Franklin - For Adults

Although we are not really in favor of television for children, it has become a welcome assistant when the boys are going berserk and we need some time without them, you know, to actually cook their dinner without the twins screaming “EAT, EAT, EAT!” while jumping up and down at the kitchen gate.

Luckily, there is Noggin. Found on Noggin are the Backyardigans, Little Bear, and Franklin the Turtle. The Backyard-thingy’s are the current favorite because they sing songs throughout their little adventures. But Franklin is a close second.

Franklin amuses me.

The Canadian accents show through about once every 5 minutes. But even better, the mix of critters is amazing. Not totally believable, but well done nonetheless. I can suspend my disbelief to watch young bears, foxes, beavers, moose, muskrats, and a turtle play together.

I have some questions, though.

Why is it that Franklin is the only character with an actual name? Everyone else is Bear, or Beaver, or Mrs. Muskrat. Even his parents are only Mr. & Mrs. Turtle.

And why don’t they ever get into trouble? Are we to believe that they somehow learn their lessons without being sent to their rooms, or being grounded, or being made to stay after school? Not every kid is this angelic.

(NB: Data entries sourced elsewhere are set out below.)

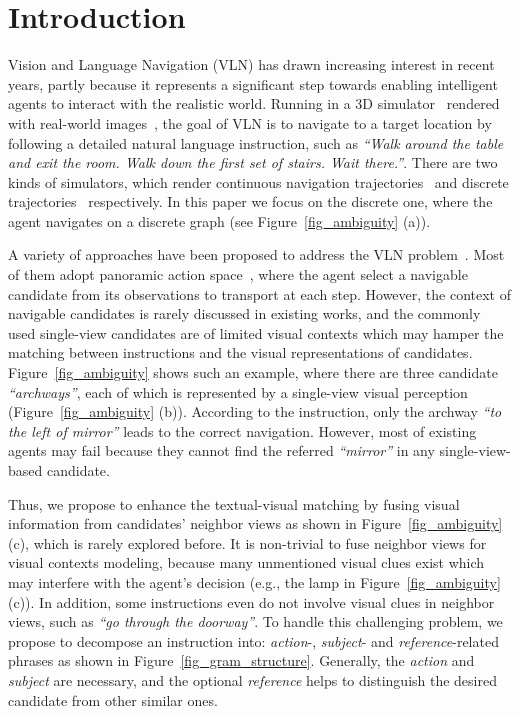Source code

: \documentclass[sigconf]{acmart}
\begin{document}
\section{Introduction}\label{sec_introduction}
Vision and Language Navigation (VLN) has drawn increasing interest in recent years, partly because it represents a significant step towards enabling intelligent agents to interact with the realistic world. 
Running in a 3D simulator~\cite{anderson2018vln} rendered with real-world images~\cite{angle2017matterport}, the goal of VLN is to navigate to a target location by following a detailed natural language instruction, such as \textit{``Walk around the table and exit the room. Walk down the first set of stairs. Wait there.''}. There are two kinds of simulators, which render continuous navigation trajectories~\cite{jacob2020vlnce} and discrete trajectories~\cite{anderson2018vln} respectively. In this paper we focus on the discrete one, where the agent navigates on a discrete graph (see Figure~\ref{fig_ambiguity} (a)).



A variety of approaches have been proposed to address the VLN problem~\cite{wang2018leap,fried2018speaker,landi2019dynamic,tan2019envdrop,ma2019self-monitoring,wang2019rcm,li2019press,qi2020oaam,hao2020prevelant,arjun2020vln-bert,wang2020multitask,wang2020SERL,hong2020relgraph,deng2020EGP,hong2020vln-bert}. Most of them adopt panoramic action space~\cite{fried2018speaker}, where the agent select a navigable candidate from its observations to transport at each step.
However, the context of navigable candidates is rarely discussed in existing works, and the commonly used single-view candidates are of limited visual contexts which may hamper the matching between instructions and the visual representations of candidates.
Figure~\ref{fig_ambiguity} shows such an example, where there are three candidate \textit{``archways''}, each of which is represented by a single-view visual perception (Figure~\ref{fig_ambiguity} (b)). 
According to the instruction, only the archway \textit{``to the left of mirror''} leads to the correct navigation. 
However, most of existing agents may fail because they cannot find the referred \textit{``mirror''} in any single-view-based candidate. 



Thus, we propose to enhance the textual-visual matching by fusing visual information from candidates' neighbor views as shown in Figure~\ref{fig_ambiguity} (c), which is rarely explored before.
It is non-trivial to fuse neighbor views for visual contexts modeling, because many unmentioned visual clues exist which may interfere with the agent's decision (e.g., the lamp in Figure~\ref{fig_ambiguity} (c)). 
In addition, some instructions even do not involve visual clues in neighbor views, such as \textit{``go through the doorway''}. 
To handle this challenging problem, we propose to decompose an instruction into: \textit{action}-, \textit{subject}- and \textit{reference}-related phrases as shown in Figure~\ref{fig_gram_structure}.
Generally, the \textit{action} and \textit{subject} are necessary, and the optional \textit{reference} helps to distinguish the desired candidate from other similar ones. 
\end{document}
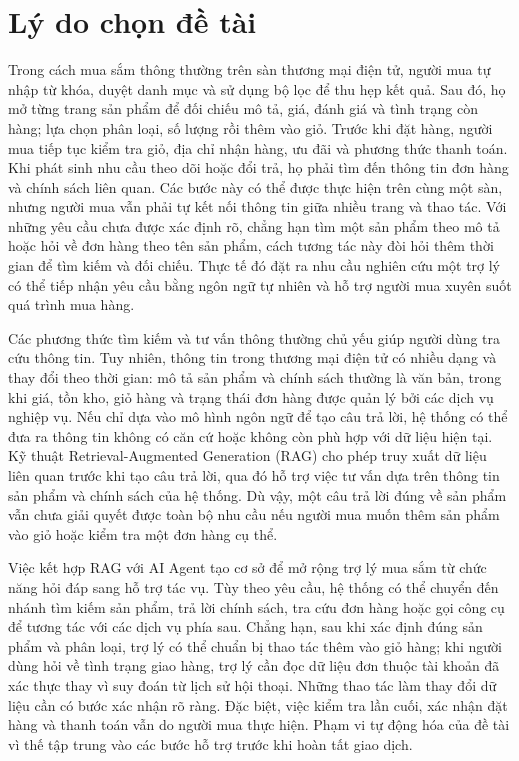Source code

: \documentclass[12pt,a4paper,oneside]{report}
\begin{document}
\section{Lý do chọn đề tài}
Trong cách mua sắm thông thường trên sàn thương mại điện tử, người mua tự nhập từ khóa, duyệt danh mục và sử dụng bộ lọc để thu hẹp kết quả. Sau đó, họ mở từng trang sản phẩm để đối chiếu mô tả, giá, đánh giá và tình trạng còn hàng; lựa chọn phân loại, số lượng rồi thêm vào giỏ. Trước khi đặt hàng, người mua tiếp tục kiểm tra giỏ, địa chỉ nhận hàng, ưu đãi và phương thức thanh toán. Khi phát sinh nhu cầu theo dõi hoặc đổi trả, họ phải tìm đến thông tin đơn hàng và chính sách liên quan. Các bước này có thể được thực hiện trên cùng một sàn, nhưng người mua vẫn phải tự kết nối thông tin giữa nhiều trang và thao tác. Với những yêu cầu chưa được xác định rõ, chẳng hạn tìm một sản phẩm theo mô tả hoặc hỏi về đơn hàng theo tên sản phẩm, cách tương tác này đòi hỏi thêm thời gian để tìm kiếm và đối chiếu. Thực tế đó đặt ra nhu cầu nghiên cứu một trợ lý có thể tiếp nhận yêu cầu bằng ngôn ngữ tự nhiên và hỗ trợ người mua xuyên suốt quá trình mua hàng.

Các phương thức tìm kiếm và tư vấn thông thường chủ yếu giúp người dùng tra cứu thông tin. Tuy nhiên, thông tin trong thương mại điện tử có nhiều dạng và thay đổi theo thời gian: mô tả sản phẩm và chính sách thường là văn bản, trong khi giá, tồn kho, giỏ hàng và trạng thái đơn hàng được quản lý bởi các dịch vụ nghiệp vụ. Nếu chỉ dựa vào mô hình ngôn ngữ để tạo câu trả lời, hệ thống có thể đưa ra thông tin không có căn cứ hoặc không còn phù hợp với dữ liệu hiện tại. Kỹ thuật Retrieval-Augmented Generation (RAG) cho phép truy xuất dữ liệu liên quan trước khi tạo câu trả lời, qua đó hỗ trợ việc tư vấn dựa trên thông tin sản phẩm và chính sách của hệ thống. Dù vậy, một câu trả lời đúng về sản phẩm vẫn chưa giải quyết được toàn bộ nhu cầu nếu người mua muốn thêm sản phẩm vào giỏ hoặc kiểm tra một đơn hàng cụ thể.

Việc kết hợp RAG với AI Agent tạo cơ sở để mở rộng trợ lý mua sắm từ chức năng hỏi đáp sang hỗ trợ tác vụ. Tùy theo yêu cầu, hệ thống có thể chuyển đến nhánh tìm kiếm sản phẩm, trả lời chính sách, tra cứu đơn hàng hoặc gọi công cụ để tương tác với các dịch vụ phía sau. Chẳng hạn, sau khi xác định đúng sản phẩm và phân loại, trợ lý có thể chuẩn bị thao tác thêm vào giỏ hàng; khi người dùng hỏi về tình trạng giao hàng, trợ lý cần đọc dữ liệu đơn thuộc tài khoản đã xác thực thay vì suy đoán từ lịch sử hội thoại. Những thao tác làm thay đổi dữ liệu cần có bước xác nhận rõ ràng. Đặc biệt, việc kiểm tra lần cuối, xác nhận đặt hàng và thanh toán vẫn do người mua thực hiện. Phạm vi tự động hóa của đề tài vì thế tập trung vào các bước hỗ trợ trước khi hoàn tất giao dịch.
\end{document}
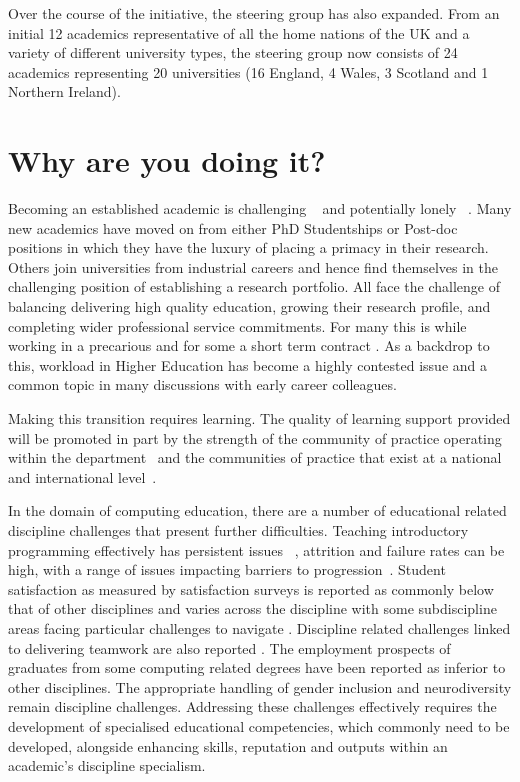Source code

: \documentclass[sigconf]{acmart}
\begin{document}
Over the course of the initiative, the steering group has also
expanded. From an initial 12 academics representative of all the home
nations of the UK and a variety of different university types, the
steering group now consists of 24 academics representing 20
universities (16 England, 4 Wales, 3 Scotland and 1 Northern Ireland).

\section{Why are you doing it?}
\label{sec:Why}
Becoming an established academic is challenging ~\cite{Thomas2015} and
potentially lonely ~\cite{Foote2009}. Many new academics have moved on
from either PhD Studentships or Post-doc positions in which they have
the luxury of placing a primacy in their research. Others join
universities from industrial careers and hence find themselves in the
challenging position of establishing a research portfolio. All face
the challenge of balancing delivering high quality education, growing
their research profile, and completing wider professional service
commitments. For many this is while working in a precarious and for
some a short term contract \cite{UCU,JaffeS}. As a backdrop to this,
workload in Higher Education has become a highly contested issue
\cite{UCU2016}and a common topic in many discussions with early career
colleagues.

Making this transition requires learning. The quality of learning
support provided will be promoted in part by the strength of the
community of practice operating within the
department~\cite{Bolander2008} and the communities of practice that
exist at a national and international level~\cite{Thomas2015}.

In the domain of computing education, there are a number of
educational related discipline challenges that present further
difficulties. Teaching introductory programming effectively has
persistent issues
~\cite{davenport-et-al:latice2016,murphy-et-al:programming2017,simon-et-al:sigcse2018},
attrition and failure rates can be high, with a range of issues
impacting barriers to
progression~\cite{Watson:2014:FRI:2591708.2591749}. Student
satisfaction as measured by satisfaction surveys is reported as
commonly below that of other disciplines \cite{Sinclair2015} and
varies across the discipline with some subdiscipline areas facing
particular challenges to navigate \cite{Knutas2021}. Discipline
related challenges linked to delivering teamwork are also reported
\cite{Gordon2010,Phillips2021}. The employment prospects of graduates
from some computing related degrees have been reported as inferior to
other disciplines\cite{shadbolt2016shadbolt}. The appropriate handling
of gender inclusion \cite{Winter2021} and neurodiversity
\cite{Stuurman2109} remain discipline challenges. Addressing these
challenges effectively requires the development of specialised
educational competencies, which commonly need to be developed,
alongside enhancing skills, reputation and outputs within an
academic’s discipline specialism.
\end{document}
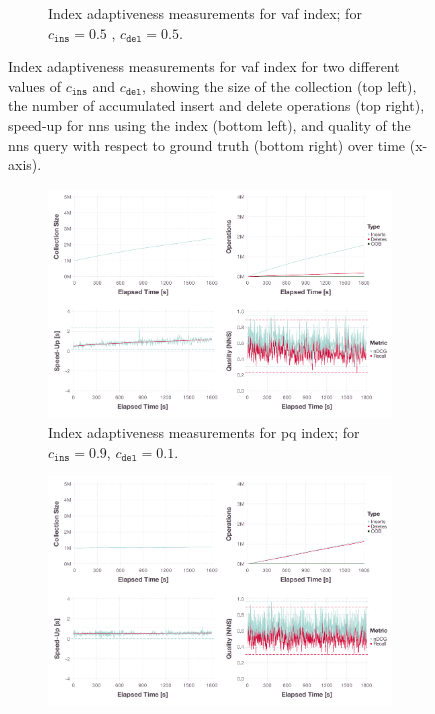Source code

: \begin{figure}[p]
\begin{subfigure}[b]{\textwidth}
        \caption{Index adaptiveness measurements for \acrshort{vaf} index; for $c_{\texttt{ins}} = 0.5$ , $c_{\texttt{del}} = 0.5$.}
        \label{figure:index_adaptiveness_vaf_50_50}
    \end{subfigure}
    \caption{Index adaptiveness measurements for \acrshort{vaf} index for two different values of $c_{\texttt{ins}}$ and $c_{\texttt{del}}$, showing the size of the collection (top left), the number of accumulated insert and delete operations (top right), speed-up for \acrshort{nns} using the index (bottom left), and quality of the \acrshort{nns} query with respect to ground truth (bottom right) over time (x-axis).}
    \label{figure:index_adaptiveness_vaf}
\end{figure}

\begin{figure}[p]
    \centering
    \begin{subfigure}[b]{\textwidth}
        \centering
        \includegraphics[width=\textwidth]{figures/index/index-pq-adaptiveness-90-10-no-rebuild}
        \caption{Index adaptiveness measurements for \acrshort{pq} index; for $c_{\texttt{ins}} = 0.9$, $c_{\texttt{del}} = 0.1$.}
        \label{figure:index_adaptiveness_pq_90_10}
    \end{subfigure}
    \hfill
    \centering
    \begin{subfigure}[b]{\textwidth}
        \centering
        \includegraphics[width=\textwidth]{figures/index/index-pq-adaptiveness-50-50-no-rebuild}

\end{subfigure}
\end{figure}
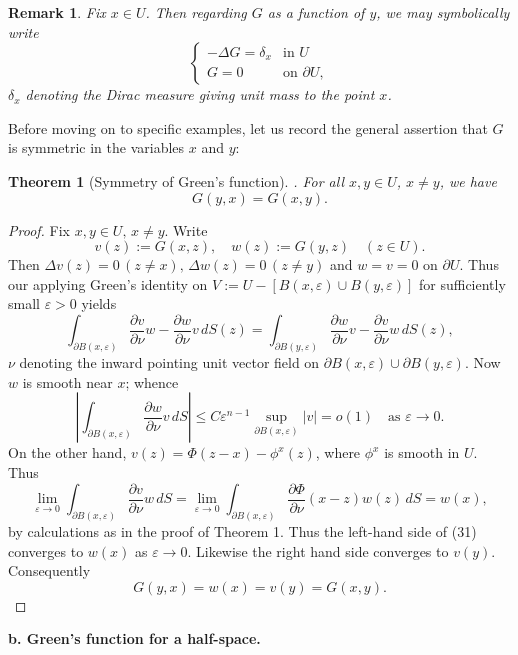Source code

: \documentclass[a4paper,12pt]{report}
\newtheorem{theorem}{Theorem}[section]
\newtheorem{remark}{Remark}[section]
\begin{document}
\begin{remark}
Fix \( x \in U \). Then regarding \( G \) as a function of \( y \), we may symbolically write
\[
\begin{cases}
-\Delta G = \delta_x & \text{in } U \\
G = 0 & \text{on } \partial U,
\end{cases}
\]
\(\delta_x\) denoting the Dirac measure giving unit mass to the point \( x \).
\end{remark}
Before moving on to specific examples, let us record the general assertion that \( G \) is symmetric in the variables \( x \) and \( y \):
\begin{theorem}[Symmetry of Green’s function]. For all \( x, y \in U \), \( x \neq y \), we have
\[
G(y, x) = G(x, y).
\]
\end{theorem}
\begin{proof}
Fix \( x, y \in U, \, x \neq y \). Write
\[
v(z) := G(x, z), \quad w(z) := G(y, z) \quad (z \in U).
\]
Then \( \Delta v(z) = 0 \, (z \neq x), \, \Delta w(z) = 0 \, (z \neq y) \) and \( w = v = 0 \) on \( \partial U \). Thus our applying Green’s identity on \( V := U - [B(x, \varepsilon) \cup B(y, \varepsilon)] \) for sufficiently small \( \varepsilon > 0 \) yields
\[
\int_{\partial B(x, \varepsilon)} \frac{\partial v}{\partial \nu} w - \frac{\partial w}{\partial \nu} v \, dS(z) = \int_{\partial B(y, \varepsilon)} \frac{\partial w}{\partial \nu} v - \frac{\partial v}{\partial \nu} w \, dS(z), \tag{31}
\]
\(\nu\) denoting the inward pointing unit vector field on \( \partial B(x, \varepsilon) \cup \partial B(y, \varepsilon) \). Now \( w \) is smooth near \( x \); whence
\[
\left| \int_{\partial B(x, \varepsilon)} \frac{\partial w}{\partial \nu} v \, dS \right| \leq C \varepsilon^{n-1} \sup_{\partial B(x, \varepsilon)} |v| = o(1) \quad \text{as } \varepsilon \to 0.
\]
On the other hand, \( v(z) = \Phi(z - x) - \phi^x(z) \), where \( \phi^x \) is smooth in \( U \). Thus
\[
\lim_{\varepsilon \to 0} \int_{\partial B(x, \varepsilon)} \frac{\partial v}{\partial \nu} w \, dS = \lim_{\varepsilon \to 0} \int_{\partial B(x, \varepsilon)} \frac{\partial \Phi}{\partial \nu} (x - z) w(z) \, dS = w(x),
\]
by calculations as in the proof of Theorem 1. Thus the left-hand side of (31) converges to \( w(x) \) as \( \varepsilon \to 0 \). Likewise the right hand side converges to \( v(y) \). Consequently
\[
G(y, x) = w(x) = v(y) = G(x, y).
\]
\end{proof}

\noindent
\textbf{b. Green’s function for a half-space.}
\end{document}
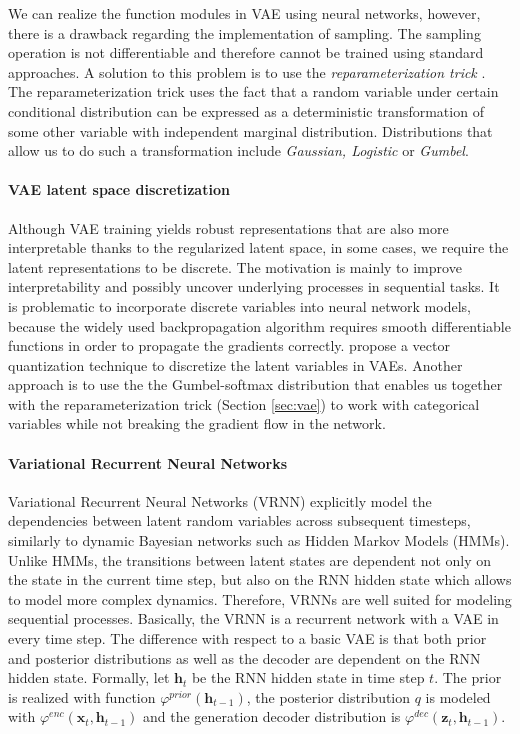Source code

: We can realize the function modules in VAE using neural networks, however, there is a drawback regarding the implementation of sampling.
The sampling operation is not differentiable and therefore cannot be trained using standard approaches.
A solution to this problem is to use the \textit{reparameterization trick} \cite{kingma2013auto}.
The reparameterization trick uses the fact that a random variable under certain conditional distribution can be expressed as a deterministic transformation of some other variable with independent marginal distribution.
Distributions that allow us to do such a transformation include \textit{Gaussian, Logistic} or \textit{Gumbel}.

\paragraph{VAE latent space discretization}
Although VAE training yields robust representations that are also more interpretable thanks to the regularized latent space, in some cases, we require the latent representations to be discrete.
The motivation is mainly to improve interpretability and possibly uncover underlying processes in sequential tasks.
It is problematic to incorporate discrete variables into neural network models, because the widely used backpropagation algorithm requires smooth differentiable functions in order to propagate the gradients correctly.
\citet{van2017neural} propose a vector quantization technique to discretize the latent variables in VAEs.
Another approach is to use the the Gumbel-softmax distribution \cite{jang2016categorical} that enables us together with the reparameterization trick (Section \ref{sec:vae}) to work with categorical variables while not breaking the gradient flow in the network.

\paragraph{Variational Recurrent Neural Networks}
\label{sec:vrnn}
Variational Recurrent Neural Networks (VRNN) \cite{chung2015recurrent} explicitly model the dependencies between latent random variables across subsequent timesteps, similarly to dynamic Bayesian networks such as Hidden Markov Models (HMMs).
Unlike HMMs, the transitions between latent states are dependent not only on the state in the current time step, but also on the RNN hidden state which allows to model more complex dynamics.
Therefore, VRNNs are well suited for modeling sequential processes.
Basically, the VRNN is a recurrent network with a VAE in every time step.
The difference with respect to a basic VAE is that both prior and posterior distributions as well as the decoder are dependent on the RNN hidden state.
Formally, let $\mathbf{h}_{t}$ be the RNN hidden state in time step $t$.
The prior is realized with function $\varphi^{prior}(\mathbf{h}_{t-1})$, the posterior distribution $q$ is modeled with $\varphi^{enc}(\mathbf{x}_t, \mathbf{h}_{t-1})$ and the generation decoder distribution is $\varphi^{dec}(\mathbf{z}_t, \mathbf{h}_{t-1})$.

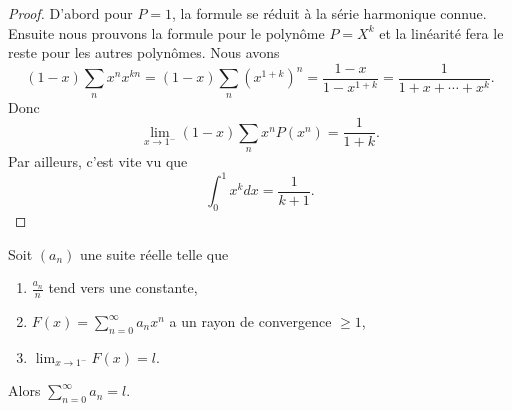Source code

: \begin{proof}
    D'abord pour \( P=1\), la formule se réduit à la série harmonique connue. Ensuite nous prouvons la formule pour le polynôme \( P=X^k\) et la linéarité fera le reste pour les autres polynômes. Nous avons
    \begin{equation}
        (1-x)\sum_nx^nx^{kn}=(1-x)\sum_n(x^{1+k})^n=\frac{ 1-x }{ 1-x^{1+k} }=\frac{1}{ 1+x+\cdots+x^k }.
    \end{equation}
    Donc
    \begin{equation}
        \lim_{x\to 1^-} (1-x)\sum_nx^nP(x^n)=\frac{1}{ 1+k }.
    \end{equation}
    Par ailleurs, c'est vite vu que
    \begin{equation}
        \int_0^1 x^kdx=\frac{1}{ k+1 }.
    \end{equation}
\end{proof}

\begin{theorem}      \label{ThoPdDxgP}
    Soit \( (a_n)\) une suite réelle telle que
    \begin{enumerate}
        \item
            \( \frac{ a_n }{ n }\) tend vers une constante,
        \item
            \( F(x)=\sum_{n=0}^{\infty}a_nx^n\) a un rayon de convergence \( \geq 1\),
        \item
            \( \lim_{x\to 1^-} F(x)=l\).
    \end{enumerate}
    Alors \( \sum_{n=0}^{\infty}a_n=l\).
\end{theorem}

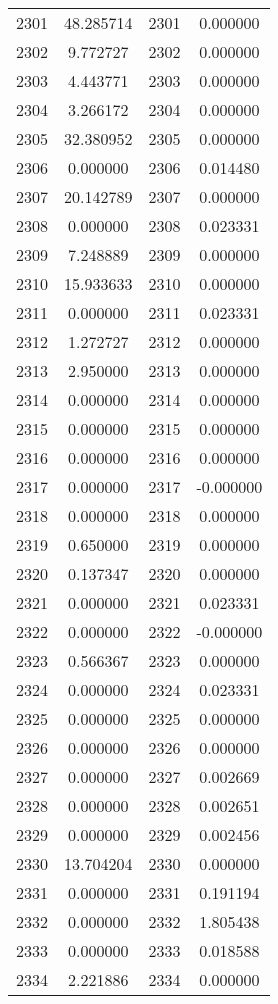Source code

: \documentclass[12pt]{article}
\begin{document}
\begin{longtable}{@{}cccc@{}}
2301 & 48.285714 & 2301 & 0.000000 \\
2302 & 9.772727 & 2302 & 0.000000 \\
2303 & 4.443771 & 2303 & 0.000000 \\
2304 & 3.266172 & 2304 & 0.000000 \\
2305 & 32.380952 & 2305 & 0.000000 \\
2306 & 0.000000 & 2306 & 0.014480 \\
2307 & 20.142789 & 2307 & 0.000000 \\
2308 & 0.000000 & 2308 & 0.023331 \\
2309 & 7.248889 & 2309 & 0.000000 \\
2310 & 15.933633 & 2310 & 0.000000 \\
2311 & 0.000000 & 2311 & 0.023331 \\
2312 & 1.272727 & 2312 & 0.000000 \\
2313 & 2.950000 & 2313 & 0.000000 \\
2314 & 0.000000 & 2314 & 0.000000 \\
2315 & 0.000000 & 2315 & 0.000000 \\
2316 & 0.000000 & 2316 & 0.000000 \\
2317 & 0.000000 & 2317 & -0.000000 \\
2318 & 0.000000 & 2318 & 0.000000 \\
2319 & 0.650000 & 2319 & 0.000000 \\
2320 & 0.137347 & 2320 & 0.000000 \\
2321 & 0.000000 & 2321 & 0.023331 \\
2322 & 0.000000 & 2322 & -0.000000 \\
2323 & 0.566367 & 2323 & 0.000000 \\
2324 & 0.000000 & 2324 & 0.023331 \\
2325 & 0.000000 & 2325 & 0.000000 \\
2326 & 0.000000 & 2326 & 0.000000 \\
2327 & 0.000000 & 2327 & 0.002669 \\
2328 & 0.000000 & 2328 & 0.002651 \\
2329 & 0.000000 & 2329 & 0.002456 \\
2330 & 13.704204 & 2330 & 0.000000 \\
2331 & 0.000000 & 2331 & 0.191194 \\
2332 & 0.000000 & 2332 & 1.805438 \\
2333 & 0.000000 & 2333 & 0.018588 \\
2334 & 2.221886 & 2334 & 0.000000 \\

\end{longtable}
\end{document}
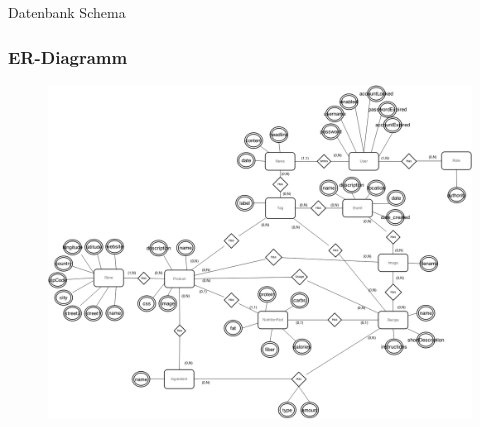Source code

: \begin{frame}
	\begin{center}
		\huge{Datenbank Schema}
	\end{center}
\end{frame}

\begin{frame}
	\frametitle{ER-Diagramm}
	\begin{figure}
	\includegraphics[scale=0.2]{bilder/er-diagramm.png}
	\end{figure}
\end{frame}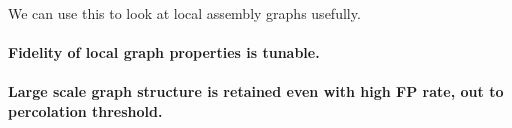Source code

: \documentclass[12pt]{article} \usepackage{simplemargins}
\begin{document}
We can use this to look at local assembly graphs usefully.

\paragraph{Fidelity of local graph properties is tunable.}

\begin{figure}
\end{figure}

\paragraph{Large scale graph structure is retained even with high FP rate, out to percolation threshold.}

\begin{figure}
\end{figure}
\end{document}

Every now and then, I sit and watch Franklin’s adventures with the boys. I park myself on the couch with at least one boy in my lap and imagine how I would have written the stories. Take yesterday’s episode for example.

One of the stories showed Franklin and his friend Bear attending a hockey game. They ask the star player, Coyote, for an autograph. He gladly agrees. Later, Coyote shows up at their junior league hockey game to visit an old friend. Everyone is happy. How sweet.

My version: Coyote would have charged them $5 for the autograph. He would have shown up completely drunk to Franklin’s game. The kids’ parents, turning away from heckling the coach, would become verbally abusive and throw hot coffee at him. There would be a fight. Coyote would end up eating everyone, except for the Bear family, who would then beat him severely and leave him in a bloody pile next to the ice. Coyote’s hockey team would lose the championship game, and the Bear family would make millions betting against his team.

But I guess that wouldn’t be a kid’s program.